First off: Minor apology for getting distracted with other things and not keeping up with watching. I guess that's kind of the benefit of online shows though, they're always available when you wanna go back to them, and you don't need to eagerly anticipate the next episode every week. This post is gonna be a bit longer 'cause it requires a bit more back story into where I'm coming from on some of this.
Back in Episode 1 I likened their situation to that of the D'ni from the Myst series. In the novelizations, which were written by the creator of the game, specifically the second book, this race of underground dwelling people were trying to drill to the surface, and it was a very long and methodical process.

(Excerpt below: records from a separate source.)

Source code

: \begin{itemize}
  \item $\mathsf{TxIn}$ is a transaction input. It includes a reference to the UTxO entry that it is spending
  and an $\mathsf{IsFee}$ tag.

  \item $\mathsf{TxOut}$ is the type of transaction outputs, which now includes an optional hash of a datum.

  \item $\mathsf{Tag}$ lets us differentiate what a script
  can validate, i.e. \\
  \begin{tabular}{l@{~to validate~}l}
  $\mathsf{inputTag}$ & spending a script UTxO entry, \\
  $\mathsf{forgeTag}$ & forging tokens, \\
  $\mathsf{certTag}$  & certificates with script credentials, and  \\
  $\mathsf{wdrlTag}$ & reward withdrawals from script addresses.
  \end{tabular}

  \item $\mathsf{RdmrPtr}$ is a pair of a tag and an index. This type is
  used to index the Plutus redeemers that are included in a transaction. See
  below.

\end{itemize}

Eventually their council decided that it was too risky to reach the surface and shut down the project altogether. While in the first episode of Gurren Lagann, they weren't exactly trying to reach the surface, it was Kamina's goal, so there was some mild association there.
I didn't really piece it together about how interesting some of this could be until I reached episode 5 though, which I just finished watching. First of all, bravo for the stylistic decision to make the episode mostly in gray scale. Seeing how this civilization (and formerly Yoko's people) was trying to thrive and survive in these very oppressive times is very fascinating and interesting. The different ways of life that adapt in harsh environments is something very interesting.
I made some jokes to my friend that was wanting me to watch it about how similar the plot and characters have been to Final Fantasy XIII in some regards, a game which I actually greatly enjoyed despite the fact that everywhere I seem to go on the internet it's completely despised and hated on. In any case, the quick associations I made off the bat was that Kamina was a lot like Snow, and Simone was a lot like Hope. These associations haven't really changed as of yet, but it does help that I can now draw further connections between the two. The very religious and devout people that were dealing with their population problems by drawing lots and calling the Gunmen dieties and such, just shows this great disconnect between all the cultures that are sprouting up. It's very reminiscent of how different the societies of Cocoon and Pulse were, and how each of them had their own branching and divergent paths and how they ended up.
In any case, that sort of stuff fascinates me, and I'm really disappointed that I watched so much in a row to try and "get through it" to get to when it gets good. I need to just start watching them at my own pace when I'm in the mood.
Then again, the next episode is the hot springs one.